BEGIN DATASET ENTRIES

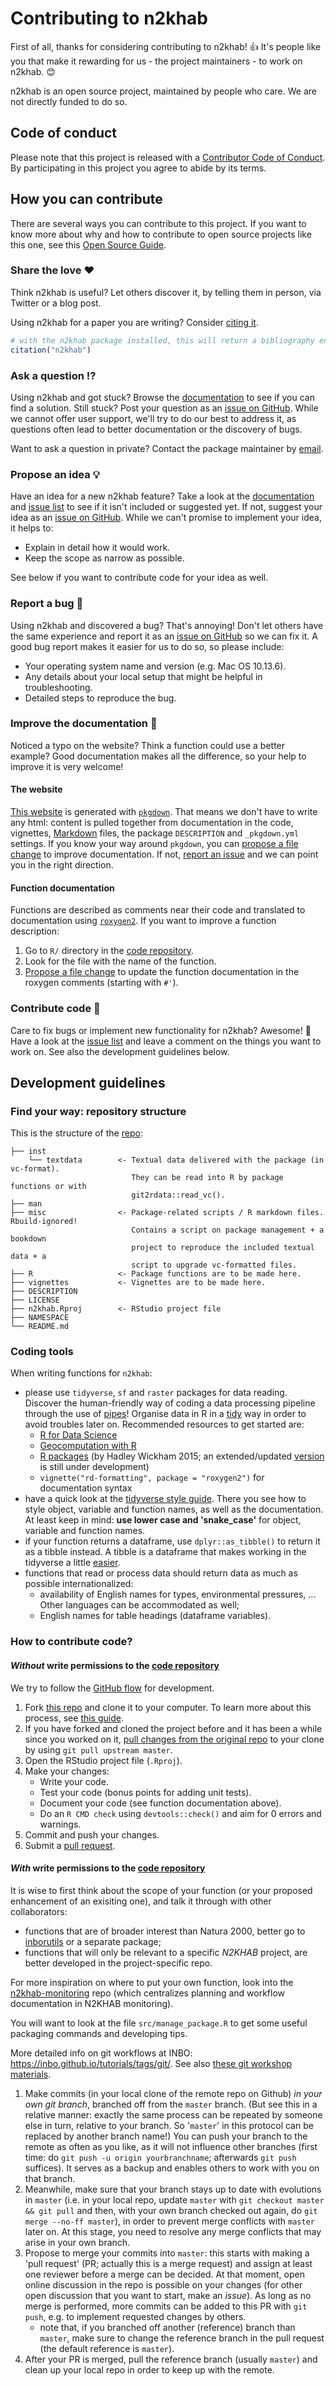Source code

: # Contributing to n2khab

First of all, thanks for considering contributing to n2khab! 👍 It's people like you that make it rewarding for us - the project maintainers - to work on n2khab. 😊

n2khab is an open source project, maintained by people who care. We are not directly funded to do so.

[repo]: https://github.com/inbo/n2khab
[issues]: https://github.com/inbo/n2khab/issues
[new_issue]: https://github.com/inbo/n2khab/issues/new
[website]: https://inbo.github.io/n2khab
[citation]: https://inbo.github.io/n2khab/authors.html
[email]: floris.vanderhaeghe@inbo.be

## Code of conduct

Please note that this project is released with a [Contributor Code of Conduct](CODE_OF_CONDUCT.md). By participating in this project you agree to abide by its terms.

## How you can contribute

There are several ways you can contribute to this project. If you want to know more about why and how to contribute to open source projects like this one, see this [Open Source Guide](https://opensource.guide/how-to-contribute/).

### Share the love ❤️

Think n2khab is useful? Let others discover it, by telling them in person, via Twitter or a blog post.

Using n2khab for a paper you are writing? Consider [citing it][citation].

```r
# with the n2khab package installed, this will return a bibliography entry:
citation("n2khab")
```

### Ask a question ⁉️

Using n2khab and got stuck? Browse the [documentation][website] to see if you can find a solution. Still stuck? Post your question as an [issue on GitHub][new_issue]. While we cannot offer user support, we'll try to do our best to address it, as questions often lead to better documentation or the discovery of bugs.

Want to ask a question in private? Contact the package maintainer by [email][email].

### Propose an idea 💡

Have an idea for a new n2khab feature? Take a look at the [documentation][website] and [issue list][issues] to see if it isn't included or suggested yet. If not, suggest your idea as an [issue on GitHub][new_issue]. While we can't promise to implement your idea, it helps to:

* Explain in detail how it would work.
* Keep the scope as narrow as possible.

See below if you want to contribute code for your idea as well.

### Report a bug 🐛

Using n2khab and discovered a bug? That's annoying! Don't let others have the same experience and report it as an [issue on GitHub][new_issue] so we can fix it. A good bug report makes it easier for us to do so, so please include:

* Your operating system name and version (e.g. Mac OS 10.13.6).
* Any details about your local setup that might be helpful in troubleshooting.
* Detailed steps to reproduce the bug.

### Improve the documentation 📖

Noticed a typo on the website? Think a function could use a better example? Good documentation makes all the difference, so your help to improve it is very welcome!

#### The website

[This website][website] is generated with [`pkgdown`](http://pkgdown.r-lib.org/). That means we don't have to write any html: content is pulled together from documentation in the code, vignettes, [Markdown](https://guides.github.com/features/mastering-markdown/) files, the package `DESCRIPTION` and `_pkgdown.yml` settings. If you know your way around `pkgdown`, you can [propose a file change](https://help.github.com/articles/editing-files-in-another-user-s-repository/) to improve documentation. If not, [report an issue][new_issue] and we can point you in the right direction.

#### Function documentation

Functions are described as comments near their code and translated to documentation using [`roxygen2`](https://roxygen2.r-lib.org/). If you want to improve a function description:

1. Go to `R/` directory in the [code repository][repo].
2. Look for the file with the name of the function.
3. [Propose a file change](https://help.github.com/articles/editing-files-in-another-user-s-repository/) to update the function documentation in the roxygen comments (starting with `#'`).

### Contribute code 📝

Care to fix bugs or implement new functionality for n2khab? Awesome! 👏 Have a look at the [issue list][issues] and leave a comment on the things you want to work on. See also the development guidelines below.

## Development guidelines

### Find your way: repository structure

This is the structure of the [repo]:

```
├── inst
    └── textdata        <- Textual data delivered with the package (in vc-format).
                           They can be read into R by package functions or with
                           git2rdata::read_vc().
├── man
├── misc                <- Package-related scripts / R markdown files. Rbuild-ignored!
                           Contains a script on package management + a bookdown 
                           project to reproduce the included textual data + a 
                           script to upgrade vc-formatted files.
├── R                   <- Package functions are to be made here.
├── vignettes           <- Vignettes are to be made here.
├── DESCRIPTION
├── LICENSE
├── n2khab.Rproj        <- RStudio project file
├── NAMESPACE
└── README.md
```

### Coding tools

When writing functions for `n2khab`:

- please use `tidyverse`, `sf` and `raster` packages for data reading.
Discover the human-friendly way of coding a data processing pipeline through the use of [pipes](https://r4ds.had.co.nz/pipes.html)!
Organise data in R in a [tidy](https://r4ds.had.co.nz/tidy-data.html#tidy-data-1) way in order to avoid troubles later on.
Recommended resources to get started are:
    - [R for Data Science](https://r4ds.had.co.nz/)
    - [Geocomputation with R](https://geocompr.robinlovelace.net)
    - [R packages](http://r-pkgs.had.co.nz/) (by Hadley Wickham 2015; an extended/updated [version](https://r-pkgs.org/) is still under development)
    - `vignette("rd-formatting", package = "roxygen2")` for documentation syntax
- have a quick look at the [tidyverse style guide](https://style.tidyverse.org/).
There you see how to style object, variable and function names, as well as the documentation.
At least keep in mind: **use lower case and 'snake_case'** for object, variable and function names.
- if your function returns a dataframe, use `dplyr::as_tibble()` to return it as a tibble instead.
A tibble is a dataframe that makes working in the tidyverse a little [easier](https://r4ds.had.co.nz/tibbles.html).
- functions that read or process data should return data as much as possible internationalized:
    - availability of English names for types, environmental pressures, ...
    Other languages can be accommodated as well;
    - English names for table headings (dataframe variables).


### How to contribute code? 

#### _Without_ write permissions to the [code repository][repo]

We try to follow the [GitHub flow](https://guides.github.com/introduction/flow/) for development.

1. Fork [this repo][repo] and clone it to your computer. To learn more about this process, see [this guide](https://guides.github.com/activities/forking/).
2. If you have forked and cloned the project before and it has been a while since you worked on it, [pull changes from the original repo](https://help.github.com/articles/merging-an-upstream-repository-into-your-fork/) to your clone by using `git pull upstream master`.
3. Open the RStudio project file (`.Rproj`).
5. Make your changes:
    * Write your code.
    * Test your code (bonus points for adding unit tests).
    * Document your code (see function documentation above).
    * Do an `R CMD check` using `devtools::check()` and aim for 0 errors and warnings.
5. Commit and push your changes.
6. Submit a [pull request](https://guides.github.com/activities/forking/#making-a-pull-request).

#### _With_ write permissions to the [code repository][repo]

It is wise to first think about the scope of your function (or your proposed enhancement of an exisiting one), and talk it through with other collaborators:

- functions that are of broader interest than Natura 2000, better go to [inborutils](https://inbo.github.io/inborutils/) or a separate package;
- functions that will only be relevant to a specific _N2KHAB_ project, are better developed in the project-specific repo.

For more inspiration on where to put your own function, look into the [n2khab-monitoring](https://github.com/inbo/n2khab-monitoring) repo (which centralizes planning and workflow documentation in N2KHAB monitoring).

You will want to look at the file `src/manage_package.R` to get some useful packaging commands and developing tips.

More detailed info on git workflows at INBO: <https://inbo.github.io/tutorials/tags/git/>.
See also [these git workshop materials](https://inbo.github.io/git-course/index.html).

1. Make commits (in your local clone of the remote repo on Github) _in your own git branch_, branched off from the `master` branch.
(But see this in a relative manner: exactly the same process can be repeated by someone else in turn, relative to your branch.
So '`master`' in this protocol can be replaced by another branch name!)
You can push your branch to the remote as often as you like, as it will not influence other branches (first time: do `git push -u origin yourbranchname`; afterwards `git push` suffices). It serves as a backup and enables others to work with you on that branch.
1. Meanwhile, make sure that your branch stays up to date with evolutions in `master` (i.e. in your local repo, update `master` with `git checkout master && git pull` and then, with your own branch checked out again, do `git merge --no-ff master`), in order to prevent merge conflicts with `master` later on.
At this stage, you need to resolve any merge conflicts that may arise in your own branch.
1. Propose to merge your commits into `master`: this starts with making a 'pull request' (PR; actually this is a merge request) and assign at least one reviewer before a merge can be decided. At that moment, open online discussion in the repo is possible on your changes (for other open discussion that you want to start, make an _issue_). As long as no merge is performed, more commits can be added to this PR with `git push`, e.g. to implement requested changes by others.
    - note that, if you branched off another (reference) branch than `master`, make sure to change the reference branch in the pull request (the default reference is `master`).
1. After your PR is merged, pull the reference branch (usually `master`) and clean up your local repo in order to keep up with the remote.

END DATASET ENTRIES

Everything from the line with "Want to ask" through the line with "Using n2khab and discovered" should be written out exactly as it appears above, end lines included, and nothing outside that range.

Want to ask a question in private? Contact the package maintainer by [email][email].

### Propose an idea 💡

Have an idea for a new n2khab feature? Take a look at the [documentation][website] and [issue list][issues] to see if it isn't included or suggested yet. If not, suggest your idea as an [issue on GitHub][new_issue]. While we can't promise to implement your idea, it helps to:

* Explain in detail how it would work.
* Keep the scope as narrow as possible.

See below if you want to contribute code for your idea as well.

### Report a bug 🐛

Using n2khab and discovered a bug? That's annoying! Don't let others have the same experience and report it as an [issue on GitHub][new_issue] so we can fix it. A good bug report makes it easier for us to do so, so please include:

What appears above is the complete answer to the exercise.